Demonstrations of stackcount, the Linux eBPF/bcc version.


This program traces kernel functions and frequency counts them with their entire
kernel stack trace, summarized in-kernel for efficiency. For example, counting
stack traces that led to submit_bio(), which creates block device I/O:

# ./stackcount submit_bio
Tracing 1 functions for "submit_bio"... Hit Ctrl-C to end.
^C
  submit_bio
  submit_bh
  journal_submit_commit_record.isra.13
  jbd2_journal_commit_transaction
  kjournald2
  kthread
  ret_from_fork
  mb_cache_list
    1

  submit_bio
  __block_write_full_page.constprop.39
  block_write_full_page
  blkdev_writepage
  __writepage
  write_cache_pages
  generic_writepages
  do_writepages
  __writeback_single_inode
  writeback_sb_inodes
  __writeback_inodes_wb
    2

  submit_bio
  __block_write_full_page.constprop.39
  block_write_full_page
  blkdev_writepage
  __writepage
  write_cache_pages
  generic_writepages
  do_writepages
  __filemap_fdatawrite_range
  filemap_fdatawrite
  fdatawrite_one_bdev
    36

  submit_bio
  submit_bh
  jbd2_journal_commit_transaction
  kjournald2
  kthread
  ret_from_fork
  mb_cache_list
    38

  submit_bio
  ext4_writepages
  do_writepages
  __filemap_fdatawrite_range
  filemap_flush
  ext4_alloc_da_blocks
  ext4_rename
  ext4_rename2
  vfs_rename
  sys_rename
  entry_SYSCALL_64_fastpath
    79

Detaching...

The output shows unique stack traces, in order from leaf (on-CPU) to root,
followed by their occurrence count.
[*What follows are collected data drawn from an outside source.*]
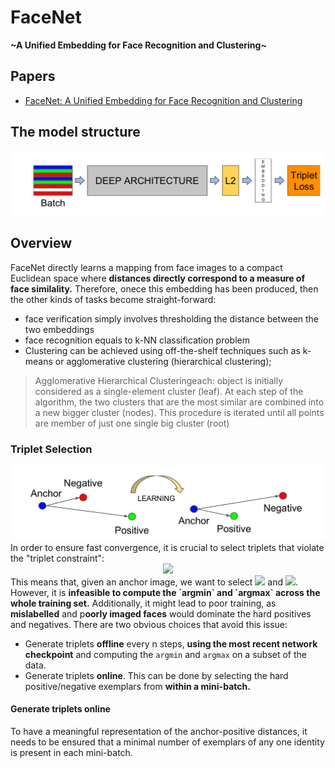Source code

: # FaceNet
<b>\~A Unified Embedding for Face Recognition and Clustering\~</b>

## Papers
- [FaceNet: A Unified Embedding for Face Recognition and Clustering](http://arxiv.org/abs/1503.03832)

## The model structure
<img src="./img/model-for-visualize.png">

## Overview
FaceNet directly learns a mapping from face images to a compact Euclidean space where <b>distances directly correspond to a measure of face similality.</b> Therefore, onece this embedding has been produced, then the other kinds of tasks become straight-forward:
- face verification
simply involves thresholding the distance between the two embeddings
- face recognition
equals to k-NN classification problem
- Clustering
can be achieved using off-the-shelf techniques such as k-means or agglomerative clustering (hierarchical clustering);
>Agglomerative Hierarchical Clusteringeach:
 object is initially considered as a single-element cluster (leaf). At each step of the algorithm, the two clusters that are the most similar are combined into a new bigger cluster (nodes). This procedure is iterated until all points are member of just one single big cluster (root)

### Triplet Selection
<img src="./img/Triplet-Loss.png">
In order to ensure fast convergence, it is crucial to select triplets that violate the "triplet constraint":
<div align="center"><img src="http://latex2png.com/output//latex_fede897b7aa53ee0271cdf664c68d70f.png" width=70%></div>
This means that, given an anchor image, we want to select <img src="http://latex2png.com/output//latex_9256173accd5166e4c6cb368ce6b60e6.png" height=20> and <img src="http://latex2png.com/output//latex_9669b7c632860ddbcc18655c651c3b39.png" height=20>. However, it is <b>infeasible to compute the `argmin` and `argmax` across the whole training set.</b> Additionally, it might lead to poor training, as <b>mislabelled</b> and p<b>oorly imaged faces</b> would dominate the hard positives and negatives. There are two obvious choices that avoid this issue:

- Generate triplets <b>offline</b> every n steps, <b>using the most recent network checkpoint</b> and computing the `argmin` and `argmax` on a subset of the data.
- Generate triplets <b>online</b>. This can be done by selecting the hard positive/negative exemplars from <b>within a mini-batch.</b>

#### Generate triplets online
To have a meaningful representation of the anchor-positive distances, it needs to be ensured that a minimal number of exemplars of any one identity is present in each mini-batch. 
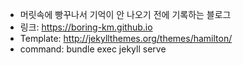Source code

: - 머릿속에 빵꾸나서 기억이 안 나오기 전에 기록하는 블로그
- 링크: https://boring-km.github.io
- Template: http://jekyllthemes.org/themes/hamilton/
- command: bundle exec jekyll serve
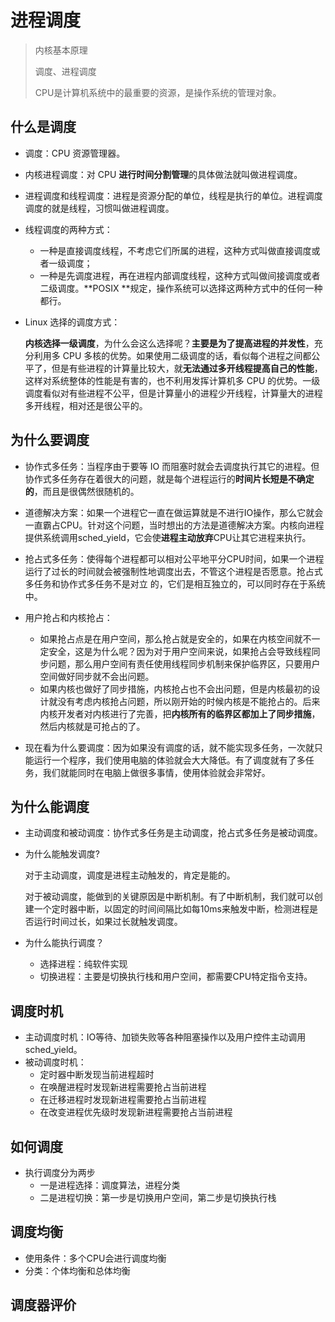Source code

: # 进程调度

> 内核基本原理
>
> 调度、进程调度
>
> CPU是计算机系统中的最重要的资源，是操作系统的管理对象。

## 什么是调度

* 调度：CPU 资源管理器。

* 内核进程调度：对 CPU **进行时间分割管理**的具体做法就叫做进程调度。

* 进程调度和线程调度：进程是资源分配的单位，线程是执行的单位。进程调度调度的就是线程，习惯叫做进程调度。

* 线程调度的两种方式：

    * 一种是直接调度线程，不考虑它们所属的进程，这种方式叫做直接调度或者一级调度；
    * 一种是先调度进程，再在进程内部调度线程，这种方式叫做间接调度或者二级调度。**POSIX **规定，操作系统可以选择这两种方式中的任何一种都行。

* Linux 选择的调度方式：

    ​		**内核选择一级调度**，为什么会这么选择呢？**主要是为了提高进程的并发性**，充分利用多 CPU 多核的优势。如果使用二级调度的话，看似每个进程之间都公平了，但是有些进程的计算量比较大，就**无法通过多开线程提高自己的性能**，这样对系统整体的性能是有害的，也不利用发挥计算机多 CPU 的优势。一级调度看似对有些进程不公平，但是计算量小的进程少开线程，计算量大的进程多开线程，相对还是很公平的。

## 为什么要调度

* 协作式多任务：当程序由于要等 IO 而阻塞时就会去调度执行其它的进程。但协作式多任务存在着很大的问题，就是每个进程运行的**时间片长短是不确定的**，而且是很偶然很随机的。

* 道德解决方案：如果一个进程它一直在做运算就是不进行IO操作，那么它就会一直霸占CPU。针对这个问题，当时想出的方法是道德解决方案。内核向进程提供系统调用sched_yield，它会使**进程主动放弃**CPU让其它进程来执行。

* 抢占式多任务：使得每个进程都可以相对公平地平分CPU时间，如果一个进程运行了过长的时间就会被强制性地调度出去，不管这个进程是否愿意。抢占式多任务和协作式多任务不是对立 的，它们是相互独立的，可以同时存在于系统中。

* 用户抢占和内核抢占：

    * 如果抢占点是在用户空间，那么抢占就是安全的，如果在内核空间就不一定安全，这是为什么呢？因为对于用户空间来说，如果抢占会导致线程同步问题，那么用户空间有责任使用线程同步机制来保护临界区，只要用户空间做好同步就不会出问题。
    * 如果内核也做好了同步措施，内核抢占也不会出问题，但是内核最初的设计就没有考虑内核抢占问题，所以刚开始的时候内核是不能抢占的。后来内核开发者对内核进行了完善，把**内核所有的临界区都加上了同步措施**，然后内核就是可抢占的了。

* 现在看为什么要调度：因为如果没有调度的话，就不能实现多任务，一次就只能运行一个程序，我们使用电脑的体验就会大大降低。有了调度就有了多任务，我们就能同时在电脑上做很多事情，使用体验就会非常好。

## 为什么能调度

* 主动调度和被动调度：协作式多任务是主动调度，抢占式多任务是被动调度。

* 为什么能触发调度?

    对于主动调度，调度是进程主动触发的，肯定是能的。

    对于被动调度，能做到的关键原因是中断机制。有了中断机制，我们就可以创建一个定时器中断，以固定的时间间隔比如每10ms来触发中断，检测进程是否运行时间过长，如果过长就触发调度。

* 为什么能执行调度？

    * 选择进程：纯软件实现
    * 切换进程：主要是切换执行栈和用户空间，都需要CPU特定指令支持。

## 调度时机

* 主动调度时机：IO等待、加锁失败等各种阻塞操作以及用户控件主动调用sched_yield。
* 被动调度时机：
    * 定时器中断发现当前进程超时
    * 在唤醒进程时发现新进程需要抢占当前进程
    * 在迁移进程时发现新进程需要抢占当前进程
    * 在改变进程优先级时发现新进程需要抢占当前进程

## 如何调度

* 执行调度分为两步
    * 一是进程选择：调度算法，进程分类
    * 二是进程切换：第一步是切换用户空间，第二步是切换执行栈

## 调度均衡

* 使用条件：多个CPU会进行调度均衡
* 分类：个体均衡和总体均衡

## 调度器评价

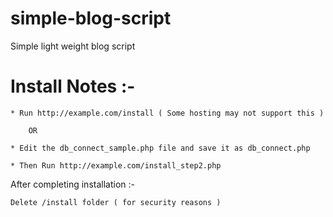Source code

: simple-blog-script
==================

Simple light weight blog script


# Install Notes :-

	* Run http://example.com/install ( Some hosting may not support this )

		OR

	* Edit the db_connect_sample.php file and save it as db_connect.php

	* Then Run http://example.com/install_step2.php


After completing installation :-

	Delete /install folder ( for security reasons )
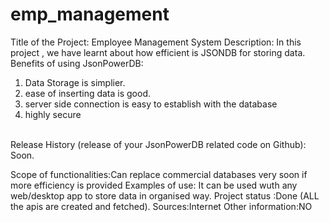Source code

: # emp_management
Title of the Project:  Employee Management System
Description: In this project , we have learnt about how efficient is JSONDB for storing data.
Benefits of using JsonPowerDB:<br>
 1. Data Storage is simplier.
 2. ease of inserting data is good.
 3. server side connection is easy to establish with the database
 4. highly secure
 <br>
Release History (release of your JsonPowerDB related code on Github): Soon.


Scope of functionalities:Can replace commercial databases very soon if more efficiency is provided 
Examples of use: It can be used wuth any web/desktop app to store data in organised way. 
Project status  :Done (ALL the apis are created and fetched).
Sources:Internet 
Other information:NO
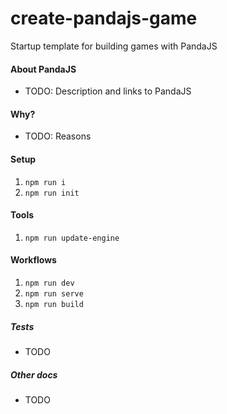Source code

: # create-pandajs-game
Startup template for building games with PandaJS

#### About PandaJS
- TODO: Description and links to PandaJS
#### Why?
- TODO: Reasons

#### Setup
1. `npm run i`
2. `npm run init`

#### Tools
1. `npm run update-engine`
#### Workflows

1. `npm run dev`
2. `npm run serve`
3. `npm run build`

##### Tests
- TODO

##### Other docs
- TODO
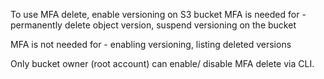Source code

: To use MFA delete, enable versioning on S3 bucket
MFA is needed for - permanently delete object version, suspend versioning on the bucket

MFA is not needed for - enabling versioning, listing deleted versions

Only bucket owner (root account) can enable/ disable MFA delete via CLI.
The last stack trace in the above output
shows syscall handling, ext4_rename(), and filemap_flush(): looks like an
application issued file rename has caused back end disk I/O due to ext4
block allocation and a filemap_flush(). I'd have to browse the code to those
functions to confirm!

The order of printed stack traces is from least to most frequent. The most
frequent in this case, the ext4_rename() stack, was taken 79 times during
tracing.

It can be useful to trace the path to submit_bio to explain unusual rates of
disk IOPS. These could have in-kernel origins (eg, background scrub).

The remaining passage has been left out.